In November 2025, the head office moved from Leidschendam to Nootdorp, where a new head office has been built.

== Activities ==
In June 2014, the Australian Transport Safety Bureau (ATSB) awarded Fugro, through its subsidiary Fugro Survey Pty. Ltd., the contract to conduct the search for Malaysia Airlines Flight 370, despite the firm's "limited experience searching for wrecks on the ocean floor". The initial contract was worth AUD$52 million, which Fugro won in a bid against several firms including Oceaneering International, Odyssey Marine Explorations and Blue Water Recoveries. In August 2014 it was awarded an additional contract for the deployment of two specialist vessels. Fugro had around 200 employees and 3 search vessels dedicated to the search for MH370. In 2015, in the midst of the search, the company received many criticisms related to their methods and equipment.

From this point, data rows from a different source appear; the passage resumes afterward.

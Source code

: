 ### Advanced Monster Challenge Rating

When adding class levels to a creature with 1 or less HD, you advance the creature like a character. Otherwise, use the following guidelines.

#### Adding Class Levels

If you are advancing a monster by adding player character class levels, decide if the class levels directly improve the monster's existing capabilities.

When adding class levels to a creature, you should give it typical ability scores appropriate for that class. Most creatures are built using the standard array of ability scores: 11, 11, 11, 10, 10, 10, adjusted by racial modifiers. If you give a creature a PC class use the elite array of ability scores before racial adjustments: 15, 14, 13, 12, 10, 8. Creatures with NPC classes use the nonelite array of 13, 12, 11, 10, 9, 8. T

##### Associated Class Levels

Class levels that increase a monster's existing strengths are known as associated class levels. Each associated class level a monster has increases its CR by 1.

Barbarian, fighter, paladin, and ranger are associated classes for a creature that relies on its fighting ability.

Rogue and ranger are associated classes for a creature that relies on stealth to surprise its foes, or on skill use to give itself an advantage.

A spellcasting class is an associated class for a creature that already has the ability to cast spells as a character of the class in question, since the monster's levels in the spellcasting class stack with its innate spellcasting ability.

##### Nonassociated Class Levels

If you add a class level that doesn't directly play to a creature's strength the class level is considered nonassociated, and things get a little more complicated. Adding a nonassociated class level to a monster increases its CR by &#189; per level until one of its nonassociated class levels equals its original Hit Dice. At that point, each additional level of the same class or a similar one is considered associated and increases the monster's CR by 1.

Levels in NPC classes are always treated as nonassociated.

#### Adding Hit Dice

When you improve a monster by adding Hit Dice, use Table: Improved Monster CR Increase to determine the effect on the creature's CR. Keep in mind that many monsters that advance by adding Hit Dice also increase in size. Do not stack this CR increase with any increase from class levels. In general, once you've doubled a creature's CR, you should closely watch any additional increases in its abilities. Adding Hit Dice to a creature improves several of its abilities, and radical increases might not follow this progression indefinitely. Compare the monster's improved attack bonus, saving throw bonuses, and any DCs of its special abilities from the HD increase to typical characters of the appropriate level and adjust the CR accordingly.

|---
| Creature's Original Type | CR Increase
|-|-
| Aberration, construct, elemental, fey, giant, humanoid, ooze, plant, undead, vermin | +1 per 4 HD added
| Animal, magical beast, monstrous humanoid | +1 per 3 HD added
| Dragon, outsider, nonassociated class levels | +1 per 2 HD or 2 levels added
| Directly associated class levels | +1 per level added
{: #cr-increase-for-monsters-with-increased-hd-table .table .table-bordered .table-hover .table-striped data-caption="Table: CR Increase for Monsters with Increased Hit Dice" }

The Fugro Chance subsidiary, based in Louisiana, United States, provides services to the oil industry in the Gulf of Mexico including making available without cost underwater maps, current and historical, of pipeline courses, useful in the context of post-hurricane damage assessment and property assessment prior to leasing of underwater property from the Bureau of Ocean Energy Management (BOEM). Fugro Chance has also contracted with the United States Army Corps of Engineers to conduct airborne laser mapping toward the creation and updating of nautical charts and maps. Fugro Geoservices, another firm which arose from a 1991 merger in Louisiana which is now based in Houston, Texas, provides boat-based underwater video, sonar, seismic, and magnetic sensing to firms engaged in oil and gas exploration and the aforementioned BOEM US government agency. Fugro provides similar services in Canada, with the inclusion of remotely operated uncrewed devices which have advantages of minimizing risks to crewed vessels, reducing data latency and increasing analysis speed.

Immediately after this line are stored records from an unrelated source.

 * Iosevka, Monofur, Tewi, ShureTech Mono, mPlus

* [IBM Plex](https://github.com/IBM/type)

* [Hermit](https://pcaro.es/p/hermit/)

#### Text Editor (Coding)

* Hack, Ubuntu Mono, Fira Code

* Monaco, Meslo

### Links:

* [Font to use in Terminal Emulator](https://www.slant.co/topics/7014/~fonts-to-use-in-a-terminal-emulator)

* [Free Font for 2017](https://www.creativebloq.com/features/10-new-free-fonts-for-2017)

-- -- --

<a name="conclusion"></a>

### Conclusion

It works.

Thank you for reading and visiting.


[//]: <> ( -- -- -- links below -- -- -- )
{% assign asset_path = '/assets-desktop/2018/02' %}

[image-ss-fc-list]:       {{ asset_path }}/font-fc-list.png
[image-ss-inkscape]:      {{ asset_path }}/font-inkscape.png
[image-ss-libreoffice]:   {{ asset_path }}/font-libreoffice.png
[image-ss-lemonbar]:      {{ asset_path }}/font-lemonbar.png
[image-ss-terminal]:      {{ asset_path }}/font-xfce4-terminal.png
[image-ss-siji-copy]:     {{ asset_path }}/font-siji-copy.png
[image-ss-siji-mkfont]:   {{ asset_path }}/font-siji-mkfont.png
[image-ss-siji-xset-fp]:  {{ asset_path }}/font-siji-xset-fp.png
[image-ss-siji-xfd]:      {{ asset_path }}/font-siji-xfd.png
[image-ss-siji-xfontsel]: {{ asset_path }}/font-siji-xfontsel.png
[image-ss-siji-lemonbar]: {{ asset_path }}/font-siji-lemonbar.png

Rutherford County, Tennessee, contracted with Fugro Earthdata in 2004 to conduct the county's first digital mapping project. The county has retained this Fugro subsidiary's services for orthoimagery, topographic mapping, and geographic information systems (GIS) through at least 2014.

By 2015, "about 20" state departments of transportation in the United States had purchased and deployed "video- and laser-equipped vans" used to survey street pavement conditions, so-called "spider vans", from Fugro; the firm is one of several that manufacture such systems.

In 2022 Fugro opened the Fugro SpAARC spacecraft mission control center in Perth, Australia.

In 2023, Fugro, along with Australia's Defense Department, was involved in the search for the wreck of the SS Montevideo Maru which had sunk during WW2. The shipwreck was discovered off the northwest coast of Luzon Island, on 22 April 2023. For the search, which started on 6 April, an autonomous underwater vehicle was used.

== Controversy ==
According to an 18 December 2022 broadcast by Dutch KRO-NCRV television programme Pointer, Brazilian police stated Fugro had been involved in the Brumadinho dam disaster in Brazil in 2019 in which 270 people were killed. As a result, many investors lost their confidence, and a day after the broadcast, Fugro lost almost a third of its stock value at the Amsterdam stock exchange.

On November 1, 2024, Fugro announced that the Brazilian authorities had closed the investigation into the disaster, and that no further legal action against Fugro would be taken. This decision followed a March 2024 suspension of several lawsuits regarding the dam collapse.